§ **WORK TASK**
The data beneath this task has to be reprinted character for character.

§ **EXCERPTED DATA**
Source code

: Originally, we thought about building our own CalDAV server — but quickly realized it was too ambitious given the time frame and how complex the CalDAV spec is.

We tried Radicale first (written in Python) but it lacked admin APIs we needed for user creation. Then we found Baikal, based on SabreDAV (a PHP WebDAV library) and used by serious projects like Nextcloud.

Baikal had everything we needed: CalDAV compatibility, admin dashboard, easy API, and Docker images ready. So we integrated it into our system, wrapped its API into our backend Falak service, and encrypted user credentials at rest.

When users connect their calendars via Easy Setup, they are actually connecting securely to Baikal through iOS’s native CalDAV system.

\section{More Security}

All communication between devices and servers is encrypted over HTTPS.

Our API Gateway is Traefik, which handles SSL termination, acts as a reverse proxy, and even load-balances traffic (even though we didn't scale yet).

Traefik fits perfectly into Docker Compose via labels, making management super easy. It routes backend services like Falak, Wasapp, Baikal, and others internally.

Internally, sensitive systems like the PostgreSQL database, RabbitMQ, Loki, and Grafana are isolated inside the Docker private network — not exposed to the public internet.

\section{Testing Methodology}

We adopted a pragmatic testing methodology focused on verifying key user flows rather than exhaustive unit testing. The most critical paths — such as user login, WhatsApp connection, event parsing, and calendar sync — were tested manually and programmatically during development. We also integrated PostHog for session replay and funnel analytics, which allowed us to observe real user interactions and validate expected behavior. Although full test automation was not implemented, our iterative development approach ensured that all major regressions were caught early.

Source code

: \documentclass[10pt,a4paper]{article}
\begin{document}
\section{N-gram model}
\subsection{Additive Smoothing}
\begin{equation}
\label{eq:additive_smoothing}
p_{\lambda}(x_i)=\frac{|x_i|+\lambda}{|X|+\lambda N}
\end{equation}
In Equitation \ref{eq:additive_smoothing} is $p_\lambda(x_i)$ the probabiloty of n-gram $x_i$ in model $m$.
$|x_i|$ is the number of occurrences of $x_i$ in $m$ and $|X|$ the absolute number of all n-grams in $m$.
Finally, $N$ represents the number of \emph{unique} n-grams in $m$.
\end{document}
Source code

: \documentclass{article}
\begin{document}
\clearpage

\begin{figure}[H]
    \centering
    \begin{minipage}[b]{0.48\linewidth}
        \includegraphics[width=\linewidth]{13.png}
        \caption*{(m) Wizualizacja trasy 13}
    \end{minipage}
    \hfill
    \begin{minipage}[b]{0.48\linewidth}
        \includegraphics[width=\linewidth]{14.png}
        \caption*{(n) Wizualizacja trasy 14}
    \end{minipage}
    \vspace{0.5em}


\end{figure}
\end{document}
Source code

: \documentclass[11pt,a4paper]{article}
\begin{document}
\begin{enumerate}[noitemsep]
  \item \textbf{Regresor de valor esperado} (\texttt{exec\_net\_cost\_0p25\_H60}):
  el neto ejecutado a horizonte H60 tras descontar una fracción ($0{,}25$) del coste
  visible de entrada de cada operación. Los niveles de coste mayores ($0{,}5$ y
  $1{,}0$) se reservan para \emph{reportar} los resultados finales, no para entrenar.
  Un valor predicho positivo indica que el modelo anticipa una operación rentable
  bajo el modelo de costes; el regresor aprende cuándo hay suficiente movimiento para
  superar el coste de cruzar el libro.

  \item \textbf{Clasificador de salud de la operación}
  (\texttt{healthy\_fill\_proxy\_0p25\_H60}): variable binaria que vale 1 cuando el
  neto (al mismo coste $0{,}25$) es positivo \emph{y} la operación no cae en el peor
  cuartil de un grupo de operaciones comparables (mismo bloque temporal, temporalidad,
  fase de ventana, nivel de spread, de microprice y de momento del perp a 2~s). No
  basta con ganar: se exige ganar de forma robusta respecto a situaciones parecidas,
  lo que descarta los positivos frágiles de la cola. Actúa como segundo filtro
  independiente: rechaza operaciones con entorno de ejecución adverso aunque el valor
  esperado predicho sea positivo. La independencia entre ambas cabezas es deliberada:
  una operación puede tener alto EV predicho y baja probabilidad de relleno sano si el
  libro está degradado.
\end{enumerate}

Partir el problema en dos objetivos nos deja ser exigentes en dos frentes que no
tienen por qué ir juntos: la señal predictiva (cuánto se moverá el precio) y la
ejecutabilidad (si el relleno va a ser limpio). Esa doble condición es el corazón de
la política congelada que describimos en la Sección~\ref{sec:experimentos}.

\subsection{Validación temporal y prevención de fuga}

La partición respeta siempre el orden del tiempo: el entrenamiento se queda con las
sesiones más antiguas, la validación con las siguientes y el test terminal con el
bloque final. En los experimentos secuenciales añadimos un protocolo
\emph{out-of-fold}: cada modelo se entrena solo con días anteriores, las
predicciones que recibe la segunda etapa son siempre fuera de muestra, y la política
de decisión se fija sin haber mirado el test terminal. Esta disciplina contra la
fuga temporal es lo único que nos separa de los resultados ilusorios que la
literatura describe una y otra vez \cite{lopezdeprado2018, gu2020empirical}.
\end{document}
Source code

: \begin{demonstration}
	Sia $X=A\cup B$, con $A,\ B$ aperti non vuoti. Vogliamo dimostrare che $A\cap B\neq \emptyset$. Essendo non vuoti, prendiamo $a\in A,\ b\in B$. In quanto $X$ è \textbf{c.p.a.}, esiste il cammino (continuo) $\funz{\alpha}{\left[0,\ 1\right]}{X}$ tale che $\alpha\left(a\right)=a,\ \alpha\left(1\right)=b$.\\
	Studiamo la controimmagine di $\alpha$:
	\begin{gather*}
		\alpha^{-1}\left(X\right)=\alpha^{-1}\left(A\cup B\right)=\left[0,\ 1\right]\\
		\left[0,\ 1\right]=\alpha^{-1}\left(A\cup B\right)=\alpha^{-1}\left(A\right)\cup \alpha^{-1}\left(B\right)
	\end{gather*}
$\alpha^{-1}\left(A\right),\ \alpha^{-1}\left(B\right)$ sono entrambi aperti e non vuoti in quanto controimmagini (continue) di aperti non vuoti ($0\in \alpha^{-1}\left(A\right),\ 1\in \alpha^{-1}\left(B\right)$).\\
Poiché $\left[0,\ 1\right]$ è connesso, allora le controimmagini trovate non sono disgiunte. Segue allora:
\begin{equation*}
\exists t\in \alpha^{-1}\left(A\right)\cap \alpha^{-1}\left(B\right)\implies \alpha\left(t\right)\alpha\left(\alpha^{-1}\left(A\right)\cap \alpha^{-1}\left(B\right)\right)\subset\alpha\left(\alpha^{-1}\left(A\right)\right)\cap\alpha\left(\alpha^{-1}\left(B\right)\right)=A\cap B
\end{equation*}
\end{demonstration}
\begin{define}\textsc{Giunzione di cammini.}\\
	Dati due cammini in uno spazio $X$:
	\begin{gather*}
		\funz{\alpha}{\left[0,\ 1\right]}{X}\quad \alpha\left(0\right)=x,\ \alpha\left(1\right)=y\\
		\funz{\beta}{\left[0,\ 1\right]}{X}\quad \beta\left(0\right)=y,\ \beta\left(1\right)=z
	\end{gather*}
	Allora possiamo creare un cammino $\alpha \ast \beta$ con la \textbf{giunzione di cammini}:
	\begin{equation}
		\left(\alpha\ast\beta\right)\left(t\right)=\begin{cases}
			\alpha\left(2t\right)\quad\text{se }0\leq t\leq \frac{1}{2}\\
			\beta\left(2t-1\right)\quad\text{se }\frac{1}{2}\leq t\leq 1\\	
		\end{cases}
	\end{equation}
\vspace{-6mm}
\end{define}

§ **EXERCISE RESULT**
Source code

: Originally, we thought about building our own CalDAV server — but quickly realized it was too ambitious given the time frame and how complex the CalDAV spec is.

We tried Radicale first (written in Python) but it lacked admin APIs we needed for user creation. Then we found Baikal, based on SabreDAV (a PHP WebDAV library) and used by serious projects like Nextcloud.

Baikal had everything we needed: CalDAV compatibility, admin dashboard, easy API, and Docker images ready. So we integrated it into our system, wrapped its API into our backend Falak service, and encrypted user credentials at rest.

When users connect their calendars via Easy Setup, they are actually connecting securely to Baikal through iOS’s native CalDAV system.

\section{More Security}

All communication between devices and servers is encrypted over HTTPS.

Our API Gateway is Traefik, which handles SSL termination, acts as a reverse proxy, and even load-balances traffic (even though we didn't scale yet).

Traefik fits perfectly into Docker Compose via labels, making management super easy. It routes backend services like Falak, Wasapp, Baikal, and others internally.

Internally, sensitive systems like the PostgreSQL database, RabbitMQ, Loki, and Grafana are isolated inside the Docker private network — not exposed to the public internet.

\section{Testing Methodology}

We adopted a pragmatic testing methodology focused on verifying key user flows rather than exhaustive unit testing. The most critical paths — such as user login, WhatsApp connection, event parsing, and calendar sync — were tested manually and programmatically during development. We also integrated PostHog for session replay and funnel analytics, which allowed us to observe real user interactions and validate expected behavior. Although full test automation was not implemented, our iterative development approach ensured that all major regressions were caught early.

Source code

: \documentclass[10pt,a4paper]{article}
\begin{document}
\section{N-gram model}
\subsection{Additive Smoothing}
\begin{equation}
\label{eq:additive_smoothing}
p_{\lambda}(x_i)=\frac{|x_i|+\lambda}{|X|+\lambda N}
\end{equation}
In Equitation \ref{eq:additive_smoothing} is $p_\lambda(x_i)$ the probabiloty of n-gram $x_i$ in model $m$.
$|x_i|$ is the number of occurrences of $x_i$ in $m$ and $|X|$ the absolute number of all n-grams in $m$.
Finally, $N$ represents the number of \emph{unique} n-grams in $m$.
\end{document}
Source code

: \documentclass{article}
\begin{document}
\clearpage

\begin{figure}[H]
    \centering
    \begin{minipage}[b]{0.48\linewidth}
        \includegraphics[width=\linewidth]{13.png}
        \caption*{(m) Wizualizacja trasy 13}
    \end{minipage}
    \hfill
    \begin{minipage}[b]{0.48\linewidth}
        \includegraphics[width=\linewidth]{14.png}
        \caption*{(n) Wizualizacja trasy 14}
    \end{minipage}
    \vspace{0.5em}


\end{figure}
\end{document}
Source code

: \documentclass[11pt,a4paper]{article}
\begin{document}
\begin{enumerate}[noitemsep]
  \item \textbf{Regresor de valor esperado} (\texttt{exec\_net\_cost\_0p25\_H60}):
  el neto ejecutado a horizonte H60 tras descontar una fracción ($0{,}25$) del coste
  visible de entrada de cada operación. Los niveles de coste mayores ($0{,}5$ y
  $1{,}0$) se reservan para \emph{reportar} los resultados finales, no para entrenar.
  Un valor predicho positivo indica que el modelo anticipa una operación rentable
  bajo el modelo de costes; el regresor aprende cuándo hay suficiente movimiento para
  superar el coste de cruzar el libro.

  \item \textbf{Clasificador de salud de la operación}
  (\texttt{healthy\_fill\_proxy\_0p25\_H60}): variable binaria que vale 1 cuando el
  neto (al mismo coste $0{,}25$) es positivo \emph{y} la operación no cae en el peor
  cuartil de un grupo de operaciones comparables (mismo bloque temporal, temporalidad,
  fase de ventana, nivel de spread, de microprice y de momento del perp a 2~s). No
  basta con ganar: se exige ganar de forma robusta respecto a situaciones parecidas,
  lo que descarta los positivos frágiles de la cola. Actúa como segundo filtro
  independiente: rechaza operaciones con entorno de ejecución adverso aunque el valor
  esperado predicho sea positivo. La independencia entre ambas cabezas es deliberada:
  una operación puede tener alto EV predicho y baja probabilidad de relleno sano si el
  libro está degradado.
\end{enumerate}

Partir el problema en dos objetivos nos deja ser exigentes en dos frentes que no
tienen por qué ir juntos: la señal predictiva (cuánto se moverá el precio) y la
ejecutabilidad (si el relleno va a ser limpio). Esa doble condición es el corazón de
la política congelada que describimos en la Sección~\ref{sec:experimentos}.

\subsection{Validación temporal y prevención de fuga}

La partición respeta siempre el orden del tiempo: el entrenamiento se queda con las
sesiones más antiguas, la validación con las siguientes y el test terminal con el
bloque final. En los experimentos secuenciales añadimos un protocolo
\emph{out-of-fold}: cada modelo se entrena solo con días anteriores, las
predicciones que recibe la segunda etapa son siempre fuera de muestra, y la política
de decisión se fija sin haber mirado el test terminal. Esta disciplina contra la
fuga temporal es lo único que nos separa de los resultados ilusorios que la
literatura describe una y otra vez \cite{lopezdeprado2018, gu2020empirical}.
\end{document}
Source code

: \begin{demonstration}
	Sia $X=A\cup B$, con $A,\ B$ aperti non vuoti. Vogliamo dimostrare che $A\cap B\neq \emptyset$. Essendo non vuoti, prendiamo $a\in A,\ b\in B$. In quanto $X$ è \textbf{c.p.a.}, esiste il cammino (continuo) $\funz{\alpha}{\left[0,\ 1\right]}{X}$ tale che $\alpha\left(a\right)=a,\ \alpha\left(1\right)=b$.\\
	Studiamo la controimmagine di $\alpha$:
	\begin{gather*}
		\alpha^{-1}\left(X\right)=\alpha^{-1}\left(A\cup B\right)=\left[0,\ 1\right]\\
		\left[0,\ 1\right]=\alpha^{-1}\left(A\cup B\right)=\alpha^{-1}\left(A\right)\cup \alpha^{-1}\left(B\right)
	\end{gather*}
$\alpha^{-1}\left(A\right),\ \alpha^{-1}\left(B\right)$ sono entrambi aperti e non vuoti in quanto controimmagini (continue) di aperti non vuoti ($0\in \alpha^{-1}\left(A\right),\ 1\in \alpha^{-1}\left(B\right)$).\\
Poiché $\left[0,\ 1\right]$ è connesso, allora le controimmagini trovate non sono disgiunte. Segue allora:
\begin{equation*}
\exists t\in \alpha^{-1}\left(A\right)\cap \alpha^{-1}\left(B\right)\implies \alpha\left(t\right)\alpha\left(\alpha^{-1}\left(A\right)\cap \alpha^{-1}\left(B\right)\right)\subset\alpha\left(\alpha^{-1}\left(A\right)\right)\cap\alpha\left(\alpha^{-1}\left(B\right)\right)=A\cap B
\end{equation*}
\end{demonstration}
\begin{define}\textsc{Giunzione di cammini.}\\
	Dati due cammini in uno spazio $X$:
	\begin{gather*}
		\funz{\alpha}{\left[0,\ 1\right]}{X}\quad \alpha\left(0\right)=x,\ \alpha\left(1\right)=y\\
		\funz{\beta}{\left[0,\ 1\right]}{X}\quad \beta\left(0\right)=y,\ \beta\left(1\right)=z
	\end{gather*}
	Allora possiamo creare un cammino $\alpha \ast \beta$ con la \textbf{giunzione di cammini}:
	\begin{equation}
		\left(\alpha\ast\beta\right)\left(t\right)=\begin{cases}
			\alpha\left(2t\right)\quad\text{se }0\leq t\leq \frac{1}{2}\\
			\beta\left(2t-1\right)\quad\text{se }\frac{1}{2}\leq t\leq 1\\	
		\end{cases}
	\end{equation}
\vspace{-6mm}
\end{define}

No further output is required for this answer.